General rules

All data should be kept in the designated infrastructure provided by the MPI and should not leave the MPI servers. Please contact helpdesk@mpi.nl if you have any questions about the infrastructure of your department group.

For example, USB, hard drives, personal laptops, home devices, etc. If for any reason you have to export personal data, contact privacy@mpi.nl.

If you have personal information on paper, this should be kept in a designated locker, please email privacy@mpi.nl for help.

Personal data on paper should be destroyed by using a GDPR-proof shredder (black shredder in the basement or room 265 (check settings)). 

It is also not allowed to put any personal information from participants on insecure websites (like Google). 

Always lock access to your computer whenever you leave your workspace. Otherwise, anyone who coincidentally passes may be able to view someone's personal data in your workplace (emails, files, etc). A very useful and handy shortcut is to press Windows key + L. 

Do not share, lend out, or give your MPI keys to anybody; the keys work as passes. 

Whenever you send an email message (with privacy-sensitive information) to multiple people, you are sharing personal data (everyone's email address). For this reason, you should use BCC (blind carbon copy) instead of CC to make sure the addressees will not be able to see who else is addressed. This is important when a message contains privacy-sensitive information concerning the members.

You can use the highly secured network Eduroam, or our own MPI Wi-Fi network (ask TG). In these networks it is impossible to intercept network traffic as opposed to open Wi-Fi networks elsewhere, many of which are often free of charge but insecure. 

Should the situation absolutely require you to use such a Wi-Fi network, please always make sure that you use a VPN or other secured connection. Please contact the TG at helpdesk@mpi.nl for help with VPN connections or consult the MaxIntra website for more information. 

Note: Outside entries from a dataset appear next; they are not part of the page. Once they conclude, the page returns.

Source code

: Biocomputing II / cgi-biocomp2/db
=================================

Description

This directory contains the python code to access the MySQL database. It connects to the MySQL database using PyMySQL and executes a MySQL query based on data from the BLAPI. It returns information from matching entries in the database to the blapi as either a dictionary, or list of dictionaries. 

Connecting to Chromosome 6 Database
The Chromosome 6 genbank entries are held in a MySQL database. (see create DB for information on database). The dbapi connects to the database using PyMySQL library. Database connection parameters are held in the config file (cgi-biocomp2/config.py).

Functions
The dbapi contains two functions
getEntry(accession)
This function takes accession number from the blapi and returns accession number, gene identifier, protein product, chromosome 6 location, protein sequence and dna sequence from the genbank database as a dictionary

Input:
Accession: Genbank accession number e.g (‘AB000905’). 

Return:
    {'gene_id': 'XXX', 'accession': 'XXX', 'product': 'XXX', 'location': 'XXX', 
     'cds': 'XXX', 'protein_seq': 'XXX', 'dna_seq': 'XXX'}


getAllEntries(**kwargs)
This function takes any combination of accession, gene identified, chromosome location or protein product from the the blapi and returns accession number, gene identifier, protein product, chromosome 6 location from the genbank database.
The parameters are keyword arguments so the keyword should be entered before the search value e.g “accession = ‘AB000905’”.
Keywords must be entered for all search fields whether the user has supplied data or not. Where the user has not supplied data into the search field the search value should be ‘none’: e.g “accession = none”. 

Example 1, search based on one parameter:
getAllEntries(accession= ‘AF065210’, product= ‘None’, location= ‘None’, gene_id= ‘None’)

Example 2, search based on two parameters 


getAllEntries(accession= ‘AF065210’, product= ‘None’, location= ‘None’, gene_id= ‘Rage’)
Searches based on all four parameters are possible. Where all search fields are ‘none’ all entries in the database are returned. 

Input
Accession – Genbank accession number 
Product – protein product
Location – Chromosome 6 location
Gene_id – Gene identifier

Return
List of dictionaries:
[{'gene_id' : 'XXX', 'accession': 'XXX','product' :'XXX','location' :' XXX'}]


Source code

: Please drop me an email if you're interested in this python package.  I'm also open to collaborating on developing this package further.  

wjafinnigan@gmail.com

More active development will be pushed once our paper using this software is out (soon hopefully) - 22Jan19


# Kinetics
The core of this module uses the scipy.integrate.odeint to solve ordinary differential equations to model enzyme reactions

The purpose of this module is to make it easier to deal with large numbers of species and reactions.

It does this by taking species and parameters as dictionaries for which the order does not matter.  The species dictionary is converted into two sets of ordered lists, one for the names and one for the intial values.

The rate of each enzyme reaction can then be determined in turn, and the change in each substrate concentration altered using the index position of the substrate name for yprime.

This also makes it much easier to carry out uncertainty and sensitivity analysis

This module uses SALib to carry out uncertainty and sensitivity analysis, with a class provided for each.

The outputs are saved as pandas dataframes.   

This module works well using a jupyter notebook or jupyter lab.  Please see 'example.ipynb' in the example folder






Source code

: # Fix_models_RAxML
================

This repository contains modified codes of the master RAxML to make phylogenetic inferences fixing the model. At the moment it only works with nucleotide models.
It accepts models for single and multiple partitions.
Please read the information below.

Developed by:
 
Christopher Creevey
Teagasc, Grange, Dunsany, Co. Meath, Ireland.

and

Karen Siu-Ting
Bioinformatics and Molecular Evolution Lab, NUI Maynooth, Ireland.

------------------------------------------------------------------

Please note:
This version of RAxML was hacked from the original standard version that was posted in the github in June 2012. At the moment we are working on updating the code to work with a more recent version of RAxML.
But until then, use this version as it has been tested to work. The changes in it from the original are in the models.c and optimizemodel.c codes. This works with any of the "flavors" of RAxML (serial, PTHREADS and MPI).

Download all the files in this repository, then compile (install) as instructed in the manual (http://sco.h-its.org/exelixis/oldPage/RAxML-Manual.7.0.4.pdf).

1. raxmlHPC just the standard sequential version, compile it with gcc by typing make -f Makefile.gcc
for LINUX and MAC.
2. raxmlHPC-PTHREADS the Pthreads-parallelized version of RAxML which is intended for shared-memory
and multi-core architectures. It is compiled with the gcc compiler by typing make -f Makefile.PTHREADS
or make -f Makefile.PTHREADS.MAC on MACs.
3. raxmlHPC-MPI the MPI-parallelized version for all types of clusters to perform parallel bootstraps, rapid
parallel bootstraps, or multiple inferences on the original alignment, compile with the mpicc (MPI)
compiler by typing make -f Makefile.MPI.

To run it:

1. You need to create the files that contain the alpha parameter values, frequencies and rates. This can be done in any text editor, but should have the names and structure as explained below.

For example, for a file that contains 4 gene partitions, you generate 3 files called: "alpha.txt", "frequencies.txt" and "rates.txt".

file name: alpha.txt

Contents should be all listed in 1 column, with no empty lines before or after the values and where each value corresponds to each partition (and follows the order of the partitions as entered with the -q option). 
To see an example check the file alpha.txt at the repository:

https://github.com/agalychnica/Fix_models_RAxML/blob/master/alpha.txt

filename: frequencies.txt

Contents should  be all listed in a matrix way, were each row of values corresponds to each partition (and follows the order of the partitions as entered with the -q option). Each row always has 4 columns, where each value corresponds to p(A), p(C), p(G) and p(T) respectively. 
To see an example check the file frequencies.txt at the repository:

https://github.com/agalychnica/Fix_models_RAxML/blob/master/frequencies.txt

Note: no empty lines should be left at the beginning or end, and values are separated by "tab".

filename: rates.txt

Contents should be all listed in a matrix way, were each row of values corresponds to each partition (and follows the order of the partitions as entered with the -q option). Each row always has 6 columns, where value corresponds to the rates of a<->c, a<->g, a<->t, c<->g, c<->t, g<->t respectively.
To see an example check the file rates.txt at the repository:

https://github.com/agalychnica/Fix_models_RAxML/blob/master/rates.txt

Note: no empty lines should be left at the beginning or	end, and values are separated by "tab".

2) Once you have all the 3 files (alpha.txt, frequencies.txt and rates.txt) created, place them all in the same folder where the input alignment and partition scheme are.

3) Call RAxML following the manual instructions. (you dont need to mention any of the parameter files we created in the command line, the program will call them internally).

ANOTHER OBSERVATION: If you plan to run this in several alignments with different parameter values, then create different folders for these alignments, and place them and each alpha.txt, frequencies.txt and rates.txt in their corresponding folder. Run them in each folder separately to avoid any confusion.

Install a digital certificate. The digital certificate (recognisable by a small red ribbon in your email header) acts like a digital ID - it is specifically made for you and serves as verification that the person who is sending the email (you) is indeed that person (you). The certificate works on all devices when using the Outlook app and some other applications and can easily be imported. Please contact helpdesk@mpi.nl if you do not have a certificate yet. 

It is getting harder to recognise phishing emails. Please be particularly careful if you are asked to provide financial or other personal data, or where there is any immediate request for information of this sort. NEVER provide personal information, such as account details, through a link in an email message! Digital certificates can help verify who the sender of the email is. If you are not sure if you received a phishing email, contact the TG helpdesk at helpdesk@mpi.nl.

Although it is always important to store information securely, it is crucial in the case of personal data. Do not store personal data in Dropbox or on an unencrypted memory stick, hard drive, or laptop computer. OwnCloud, your home drive (K: drive or U: drive) and your workspace folder are examples of secure places in which to store information. Please ensure that only those individuals who, because of their position, need to consult such personal data have access to such a folder. For questions about secure data storage, please contact the TG helpdesk. 

When you encrypt information, no one can access it any longer with the exception of the person who knows the relevant password or code. You can encrypt files using bitblocker and other programmes. Please contact the TG helpdesk for questions. 

Your password is the key to the information which you have stored. Choose a strong password, do not write it down, and use different passwords for various applications. Never share your password with anyone!

Delete all of the (personal) data that are still in your storage, but that you do not need any longer. This way, you can be certain that no one will be able to access the data anymore.